Shaken by the unanticipated abrupt end to the game, England made a bad move – I turned on my allies. I secretly poached one of Germany’s territories captured from Russia (St. Petersburg) and one of France’s territories (Portugal). However, I made the mistake of forgetting there was one move left. Clearly miffed by England’s betrayal, France talked former enemy Italy into a sour grapes, cheap shot act of revenge. Combining their remaining strength, on the last play of the game, France kicked England out of Spain with the help of Italy. This proved significant because it cost England the overall victory. France and Italy were clearly pleased. Their move was very similar to Saddam’s move of igniting all of Kuwait’s oil wells. 

Furthermore, Germany wasn’t very happy either. Despite its best finish in memory, all Germany could do was fret and fume about England’s move into St. Pete. In other words, Germany did not bother to remember that England’s alliance had allowed him to knock off Russia, no mean feat. Instead, Germany left with bitter feelings concerning England’s backstab in St. Petersburg. 

Nor did France-Brian show any gratitude towards England. England’s rescue had allowed him to pull a Lazarus and return from the dead. Did France remember this? No. All France could talk about was one silly little backstab in Portugal. Did England ever attack Paris? No. Did England ever molest his Brest despite many pleasant opportunities? No. So what could account for all France’s venom over one little peccadillo in Portugal of all places?  England’s theory is that Brian had been upset from the start due to the refusal to rename the English Channel to the French Channel. Plus I was unable to remember his last name. Details are the hobgoblins of small minds.    

Unfortunately, France was actually able to get some revenge. Despite the fact that Italy had once been on the verge of annihilating France, all France cared about was getting back at England for a single, almost unnoticeable indiscretion. France’s seizure of Spain on the last move of the game cost England the victory. It was an obvious case of what have you done for me lately. England was forced to settle for second place.

Germany came in third. This is the best showing Germany has ever had. Germany always loses because it is an easy country to dislike. As people sit down at the board, they have to attack someone. After all the war movies we have seen, Germany is ALWAYS the bad guy, so people naturally gang up on Germany. Not this time: Steve Frolich quickly expanded into Scandinavia during Phase One and by the final move of the game had captured Russia’s Moscow. Germany was poised to move on Turkey. However, we ran out of Pizza. Deprived of fuel, Germany was thwarted again. Oil, Pizza, whatever, it seems Germany always has supply problems.

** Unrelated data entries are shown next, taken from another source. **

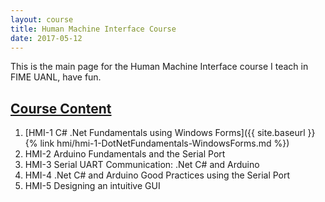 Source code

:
 ```yaml
---
layout: course
title: Human Machine Interface Course
date: 2017-05-12
---
```


This is the main page for the Human Machine Interface course I teach in FIME UANL, have fun.

## [Course Content](#header-2)

1. [HMI-1 C# .Net Fundamentals using Windows Forms]({{ site.baseurl }}{% link hmi/hmi-1-DotNetFundamentals-WindowsForms.md %})
2. HMI-2 Arduino Fundamentals and the Serial Port
3. HMI-3 Serial UART Communication: .Net C# and Arduino
4. HMI-4 .Net C# and Arduino Good Practices using the Serial Port 
5. HMI-5 Designing an intuitive GUI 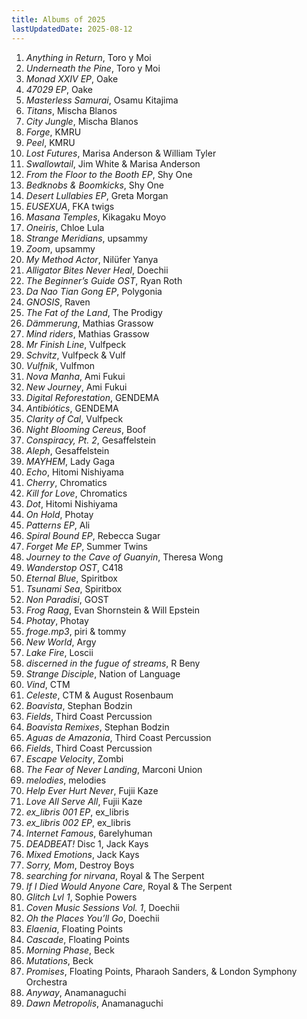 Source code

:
 ```yaml
---
title: Albums of 2025
lastUpdatedDate: 2025-08-12
---
```


1. *Anything in Return*, Toro y Moi
2. *Underneath the Pine*, Toro y Moi
3. *Monad XXIV EP*, Oake
4. *47029 EP*, Oake
5. *Masterless Samurai*, Osamu Kitajima
6. *Titans*, Mischa Blanos
7. *City Jungle*, Mischa Blanos
8. *Forge*, KMRU
9. *Peel*, KMRU
10. *Lost Futures*, Marisa Anderson & William Tyler
11. *Swallowtail*, Jim White & Marisa Anderson
12. *From the Floor to the Booth EP*, Shy One
13. *Bedknobs & Boomkicks*, Shy One
14. *Desert Lullabies EP*, Greta Morgan
15. *EUSEXUA*, FKA twigs
16. *Masana Temples*, Kikagaku Moyo
17. *Oneiris*, Chloe Lula
18. *Strange Meridians*, upsammy
19. *Zoom*, upsammy
20. *My Method Actor*, Nilüfer Yanya
21. *Alligator Bites Never Heal*, Doechii
22. *The Beginner’s Guide OST*, Ryan Roth
23. *Da Nao Tian Gong EP*, Polygonia
24. *GNOSIS*, Raven
25. *The Fat of the Land*, The Prodigy
26. *Dämmerung*, Mathias Grassow
27. *Mind riders*, Mathias Grassow
28. *Mr Finish Line*, Vulfpeck
29. *Schvitz*, Vulfpeck & Vulf
30. *Vulfnik*, Vulfmon
31. *Nova Manha*, Ami Fukui
32. *New Journey*, Ami Fukui
33. *Digital Reforestation*, GENDEMA
34. *Antibiótics*, GENDEMA
35. *Clarity of Cal*, Vulfpeck
36. *Night Blooming Cereus*, Boof
37. *Conspiracy, Pt. 2*, Gesaffelstein
38. *Aleph*, Gesaffelstein
39. *MAYHEM*, Lady Gaga
40. *Echo*, Hitomi Nishiyama
41. *Cherry*, Chromatics
42. *Kill for Love*, Chromatics
43. *Dot*, Hitomi Nishiyama
44. *On Hold*, Photay
45. *Patterns EP*, Ali
46. *Spiral Bound EP*, Rebecca Sugar
47. *Forget Me EP*, Summer Twins
48. *Journey to the Cave of Guanyin*, Theresa Wong
49. *Wanderstop OST*, C418
50. *Eternal Blue*, Spiritbox
51. *Tsunami Sea*, Spiritbox
52. *Non Paradisi*, GOST
53. *Frog Raag*, Evan Shornstein & Will Epstein
54. *Photay*, Photay
55. *froge.mp3*, piri & tommy
56. *New World*, Argy
57. *Lake Fire*, Loscii
58. *discerned in the fugue of streams*, R Beny
59. *Strange Disciple*, Nation of Language
60. *Vind*, CTM
61. *Celeste*, CTM & August Rosenbaum
62. *Boavista*, Stephan Bodzin
63. *Fields*, Third Coast Percussion
64. *Boavista Remixes*, Stephan Bodzin
65. *Aguas de Amazonia*, Third Coast Percussion
66. *Fields*, Third Coast Percussion
67. *Escape Velocity*, Zombi
68. *The Fear of Never Landing*, Marconi Union
69. *melodies*, melodies
70. *Help Ever Hurt Never*, Fujii Kaze
71. *Love All Serve All*, Fujii Kaze
72. *ex_libris 001 EP*, ex_libris
73. *ex_libris 002 EP*, ex_libris
74. *Internet Famous*, 6arelyhuman
75. *DEADBEAT!* Disc 1, Jack Kays
76. *Mixed Emotions*, Jack Kays
77. *Sorry, Mom*, Destroy Boys
78. *searching for nirvana*, Royal & The Serpent
79. *If I Died Would Anyone Care*, Royal & The Serpent
80. *Glitch Lvl 1*, Sophie Powers
81. *Coven Music Sessions Vol. 1*, Doechii
82. *Oh the Places You’ll Go*, Doechii
83. *Elaenia*, Floating Points
84. *Cascade*, Floating Points
85. *Morning Phase*, Beck
86. *Mutations*, Beck
87. *Promises*, Floating Points, Pharaoh Sanders, & London Symphony Orchestra
88. *Anyway*, Anamanaguchi
89. *Dawn Metropolis*, Anamanaguchi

Mr. Turkey was the winner. He had no one ever attack his homeland. His only enemy was a strategically impaired, alliance-less sitting duck that was easy pickings. Tom Flaherty played a flawless game. He was just on the verge of carving up Italy when the game ended. Unfortunately his main ally- Russia - was near vaporization. It is unclear if Mr. Turkey would have been able to forge a new alliance against the three-way Axis of Germany-England-France in Phase Three. However, knowing Mr. Turkey, I have little doubt he would have tried to sweet-talk one of them into switching sides.

Either Tom or I will host another Diplomacy Game in the first week in July. If you are interested in playing, contact me at dance@ssqq.com  I might add if you decide to play, watch out for Jeannie Finn and Tom Flaherty. They took a copy of the rules home with them. This is never a good sign. 

But you won’t have to worry about me. After seeing the pain on the faces of my friends in France and Germany, I know now I could never betray another country. I have learned my lesson.